== YOUR ASSIGNMENT ==
Report back the lines in this listing that carry the string "镇人民政府".

------------

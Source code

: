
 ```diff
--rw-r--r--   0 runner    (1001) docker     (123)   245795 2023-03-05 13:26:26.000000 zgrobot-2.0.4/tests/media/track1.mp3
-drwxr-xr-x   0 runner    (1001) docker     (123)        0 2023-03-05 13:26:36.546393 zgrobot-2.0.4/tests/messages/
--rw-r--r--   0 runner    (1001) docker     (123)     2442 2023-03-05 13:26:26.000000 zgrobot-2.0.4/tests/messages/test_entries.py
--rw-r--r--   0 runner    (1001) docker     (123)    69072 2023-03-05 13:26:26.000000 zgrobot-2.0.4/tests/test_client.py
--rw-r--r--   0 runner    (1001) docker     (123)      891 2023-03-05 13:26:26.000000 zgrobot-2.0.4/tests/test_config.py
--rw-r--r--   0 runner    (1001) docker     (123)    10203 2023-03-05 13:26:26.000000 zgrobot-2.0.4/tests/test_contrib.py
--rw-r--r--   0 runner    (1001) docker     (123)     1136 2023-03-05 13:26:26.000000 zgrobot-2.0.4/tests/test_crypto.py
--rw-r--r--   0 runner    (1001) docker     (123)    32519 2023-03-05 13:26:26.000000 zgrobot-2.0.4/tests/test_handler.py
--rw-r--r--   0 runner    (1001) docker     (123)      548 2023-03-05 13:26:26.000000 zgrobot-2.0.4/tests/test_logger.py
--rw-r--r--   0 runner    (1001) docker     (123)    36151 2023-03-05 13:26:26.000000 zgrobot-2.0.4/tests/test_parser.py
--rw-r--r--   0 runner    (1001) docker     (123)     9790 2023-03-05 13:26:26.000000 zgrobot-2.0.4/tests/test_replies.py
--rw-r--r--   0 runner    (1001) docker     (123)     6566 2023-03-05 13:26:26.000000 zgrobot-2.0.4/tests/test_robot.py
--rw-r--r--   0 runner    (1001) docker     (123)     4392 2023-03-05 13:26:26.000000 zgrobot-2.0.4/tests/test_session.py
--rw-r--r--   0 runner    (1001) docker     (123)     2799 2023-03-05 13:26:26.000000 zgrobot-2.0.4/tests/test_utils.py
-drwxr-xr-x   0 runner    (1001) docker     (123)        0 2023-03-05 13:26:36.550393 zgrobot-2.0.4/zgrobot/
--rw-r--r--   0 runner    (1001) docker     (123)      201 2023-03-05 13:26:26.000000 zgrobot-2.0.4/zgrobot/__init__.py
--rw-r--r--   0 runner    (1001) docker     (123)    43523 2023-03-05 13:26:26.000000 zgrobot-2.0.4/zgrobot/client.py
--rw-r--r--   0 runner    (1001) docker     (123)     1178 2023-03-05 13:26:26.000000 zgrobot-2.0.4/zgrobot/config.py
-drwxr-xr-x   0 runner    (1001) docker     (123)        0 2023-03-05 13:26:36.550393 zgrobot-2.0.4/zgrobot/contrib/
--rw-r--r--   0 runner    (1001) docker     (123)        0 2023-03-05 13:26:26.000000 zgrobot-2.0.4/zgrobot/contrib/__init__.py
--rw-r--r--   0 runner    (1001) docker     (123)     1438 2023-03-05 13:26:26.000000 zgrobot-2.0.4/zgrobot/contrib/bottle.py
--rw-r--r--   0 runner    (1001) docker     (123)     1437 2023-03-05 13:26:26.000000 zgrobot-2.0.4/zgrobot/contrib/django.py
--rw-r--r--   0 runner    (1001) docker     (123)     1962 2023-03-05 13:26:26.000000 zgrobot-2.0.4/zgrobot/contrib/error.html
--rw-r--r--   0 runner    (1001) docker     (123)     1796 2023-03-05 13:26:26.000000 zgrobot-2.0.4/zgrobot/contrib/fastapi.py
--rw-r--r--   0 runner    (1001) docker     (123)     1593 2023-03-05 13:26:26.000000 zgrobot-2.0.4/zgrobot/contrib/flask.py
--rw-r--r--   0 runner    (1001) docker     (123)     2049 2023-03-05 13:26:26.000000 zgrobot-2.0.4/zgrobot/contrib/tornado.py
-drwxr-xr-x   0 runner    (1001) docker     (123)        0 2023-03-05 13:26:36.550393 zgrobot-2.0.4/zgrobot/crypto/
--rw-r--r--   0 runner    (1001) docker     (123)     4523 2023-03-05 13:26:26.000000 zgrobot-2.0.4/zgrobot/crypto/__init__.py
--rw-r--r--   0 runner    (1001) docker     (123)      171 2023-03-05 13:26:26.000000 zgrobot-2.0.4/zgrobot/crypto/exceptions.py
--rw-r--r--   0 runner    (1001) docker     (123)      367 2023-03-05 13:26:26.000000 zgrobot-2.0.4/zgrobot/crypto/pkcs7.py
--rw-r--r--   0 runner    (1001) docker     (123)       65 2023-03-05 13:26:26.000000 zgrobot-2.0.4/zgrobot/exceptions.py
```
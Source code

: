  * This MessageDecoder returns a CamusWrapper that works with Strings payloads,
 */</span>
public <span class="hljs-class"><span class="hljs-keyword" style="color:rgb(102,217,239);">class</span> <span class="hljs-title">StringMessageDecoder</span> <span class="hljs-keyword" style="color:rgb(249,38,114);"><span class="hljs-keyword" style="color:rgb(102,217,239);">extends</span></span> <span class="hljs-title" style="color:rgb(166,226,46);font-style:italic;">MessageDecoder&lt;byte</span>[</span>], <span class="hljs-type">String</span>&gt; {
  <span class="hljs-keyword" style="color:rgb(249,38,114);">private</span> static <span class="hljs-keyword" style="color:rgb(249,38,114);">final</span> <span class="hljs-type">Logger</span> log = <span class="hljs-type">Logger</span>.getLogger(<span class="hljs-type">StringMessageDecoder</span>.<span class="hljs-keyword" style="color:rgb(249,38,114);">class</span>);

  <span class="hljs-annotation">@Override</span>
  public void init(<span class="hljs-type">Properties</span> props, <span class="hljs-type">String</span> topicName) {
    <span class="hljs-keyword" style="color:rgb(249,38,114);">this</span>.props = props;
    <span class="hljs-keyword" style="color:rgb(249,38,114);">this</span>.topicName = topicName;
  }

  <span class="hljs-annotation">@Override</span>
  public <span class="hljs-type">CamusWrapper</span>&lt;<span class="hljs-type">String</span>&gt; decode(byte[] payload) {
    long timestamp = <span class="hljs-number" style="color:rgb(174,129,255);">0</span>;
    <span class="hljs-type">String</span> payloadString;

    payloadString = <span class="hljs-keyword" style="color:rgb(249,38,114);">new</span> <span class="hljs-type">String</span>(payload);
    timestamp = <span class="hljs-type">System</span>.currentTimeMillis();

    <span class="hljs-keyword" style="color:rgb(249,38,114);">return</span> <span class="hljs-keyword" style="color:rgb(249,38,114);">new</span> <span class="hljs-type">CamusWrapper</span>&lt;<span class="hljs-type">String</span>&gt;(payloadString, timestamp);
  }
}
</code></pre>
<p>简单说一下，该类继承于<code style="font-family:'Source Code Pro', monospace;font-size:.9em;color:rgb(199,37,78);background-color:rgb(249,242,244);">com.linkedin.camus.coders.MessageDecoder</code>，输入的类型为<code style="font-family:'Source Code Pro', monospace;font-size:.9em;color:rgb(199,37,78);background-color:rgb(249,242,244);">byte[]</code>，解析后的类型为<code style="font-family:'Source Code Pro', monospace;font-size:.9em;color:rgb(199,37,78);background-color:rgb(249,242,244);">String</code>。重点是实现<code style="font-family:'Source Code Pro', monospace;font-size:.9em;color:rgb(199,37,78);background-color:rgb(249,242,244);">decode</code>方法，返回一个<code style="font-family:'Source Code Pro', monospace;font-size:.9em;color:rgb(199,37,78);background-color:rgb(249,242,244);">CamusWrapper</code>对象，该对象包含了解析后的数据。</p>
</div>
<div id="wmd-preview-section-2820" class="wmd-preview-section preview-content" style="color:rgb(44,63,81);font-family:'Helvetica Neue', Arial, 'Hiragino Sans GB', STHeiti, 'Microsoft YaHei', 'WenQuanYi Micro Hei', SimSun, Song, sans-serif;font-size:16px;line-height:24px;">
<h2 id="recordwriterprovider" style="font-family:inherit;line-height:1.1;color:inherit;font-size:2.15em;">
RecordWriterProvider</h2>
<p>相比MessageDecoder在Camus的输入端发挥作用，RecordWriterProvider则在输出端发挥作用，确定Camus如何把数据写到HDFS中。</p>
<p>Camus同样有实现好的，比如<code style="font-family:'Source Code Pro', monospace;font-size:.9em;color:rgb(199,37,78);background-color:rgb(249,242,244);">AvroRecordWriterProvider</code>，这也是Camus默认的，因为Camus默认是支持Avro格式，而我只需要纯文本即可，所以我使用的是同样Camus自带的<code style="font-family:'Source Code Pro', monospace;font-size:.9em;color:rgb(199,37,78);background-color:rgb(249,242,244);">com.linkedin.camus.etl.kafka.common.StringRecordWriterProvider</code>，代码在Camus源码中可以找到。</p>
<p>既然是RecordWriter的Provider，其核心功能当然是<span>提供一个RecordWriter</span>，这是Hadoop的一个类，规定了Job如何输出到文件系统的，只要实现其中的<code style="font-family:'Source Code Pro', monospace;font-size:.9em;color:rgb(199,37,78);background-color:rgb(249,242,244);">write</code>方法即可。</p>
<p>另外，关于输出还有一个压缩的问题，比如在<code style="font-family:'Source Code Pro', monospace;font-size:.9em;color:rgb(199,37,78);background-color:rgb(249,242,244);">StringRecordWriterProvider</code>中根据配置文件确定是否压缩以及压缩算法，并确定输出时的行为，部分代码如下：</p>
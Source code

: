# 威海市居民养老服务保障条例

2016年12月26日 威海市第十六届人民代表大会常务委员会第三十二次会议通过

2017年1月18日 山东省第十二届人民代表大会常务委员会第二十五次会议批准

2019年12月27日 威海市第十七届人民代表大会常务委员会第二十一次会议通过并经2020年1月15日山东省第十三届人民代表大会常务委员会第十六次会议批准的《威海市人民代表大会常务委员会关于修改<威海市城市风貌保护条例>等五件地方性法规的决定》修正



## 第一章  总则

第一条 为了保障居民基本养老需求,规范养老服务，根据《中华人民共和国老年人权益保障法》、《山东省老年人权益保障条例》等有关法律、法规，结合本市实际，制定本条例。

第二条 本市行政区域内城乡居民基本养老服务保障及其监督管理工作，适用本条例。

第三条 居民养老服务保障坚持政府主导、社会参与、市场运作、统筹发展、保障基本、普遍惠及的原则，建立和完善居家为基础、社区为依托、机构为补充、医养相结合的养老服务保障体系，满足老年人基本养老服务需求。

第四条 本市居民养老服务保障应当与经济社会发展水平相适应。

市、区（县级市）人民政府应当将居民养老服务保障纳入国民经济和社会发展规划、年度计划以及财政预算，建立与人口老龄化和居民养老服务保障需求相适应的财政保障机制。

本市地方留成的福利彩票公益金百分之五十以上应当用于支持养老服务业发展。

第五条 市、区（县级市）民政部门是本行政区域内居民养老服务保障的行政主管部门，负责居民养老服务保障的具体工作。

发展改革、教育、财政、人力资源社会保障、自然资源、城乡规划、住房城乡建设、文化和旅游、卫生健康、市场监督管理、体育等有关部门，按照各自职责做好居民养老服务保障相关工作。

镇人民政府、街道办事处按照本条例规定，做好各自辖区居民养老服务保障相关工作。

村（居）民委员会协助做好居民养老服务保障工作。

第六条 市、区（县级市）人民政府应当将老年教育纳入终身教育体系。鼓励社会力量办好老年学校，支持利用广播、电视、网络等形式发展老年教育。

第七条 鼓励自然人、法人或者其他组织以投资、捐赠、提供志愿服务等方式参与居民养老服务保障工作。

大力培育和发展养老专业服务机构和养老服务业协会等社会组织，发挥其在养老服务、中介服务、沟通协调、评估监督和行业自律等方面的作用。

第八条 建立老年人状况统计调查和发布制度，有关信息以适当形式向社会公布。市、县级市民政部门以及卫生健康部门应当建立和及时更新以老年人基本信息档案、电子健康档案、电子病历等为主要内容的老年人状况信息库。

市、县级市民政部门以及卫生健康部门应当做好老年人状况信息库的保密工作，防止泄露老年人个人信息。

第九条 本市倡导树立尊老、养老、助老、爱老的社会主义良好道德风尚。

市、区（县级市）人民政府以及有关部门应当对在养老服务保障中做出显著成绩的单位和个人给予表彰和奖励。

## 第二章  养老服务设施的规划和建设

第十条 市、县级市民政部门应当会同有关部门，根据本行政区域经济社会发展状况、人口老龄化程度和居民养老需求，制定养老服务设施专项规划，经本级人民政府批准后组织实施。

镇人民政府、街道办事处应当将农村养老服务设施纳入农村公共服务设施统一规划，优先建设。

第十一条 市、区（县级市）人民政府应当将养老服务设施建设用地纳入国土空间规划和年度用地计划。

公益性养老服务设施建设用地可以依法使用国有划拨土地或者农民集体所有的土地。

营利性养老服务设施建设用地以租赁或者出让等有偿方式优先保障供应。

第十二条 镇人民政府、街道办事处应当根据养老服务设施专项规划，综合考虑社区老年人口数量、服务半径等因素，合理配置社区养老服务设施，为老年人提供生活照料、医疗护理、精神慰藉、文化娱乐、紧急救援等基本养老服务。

------------

== SOLUTION BELOW ==
镇人民政府、街道办事处按照本条例规定，做好各自辖区居民养老服务保障相关工作。
镇人民政府、街道办事处应当将农村养老服务设施纳入农村公共服务设施统一规划，优先建设。
第十二条 镇人民政府、街道办事处应当根据养老服务设施专项规划，综合考虑社区老年人口数量、服务半径等因素，合理配置社区养老服务设施，为老年人提供生活照料、医疗护理、精神慰藉、文化娱乐、紧急救援等基本养老服务。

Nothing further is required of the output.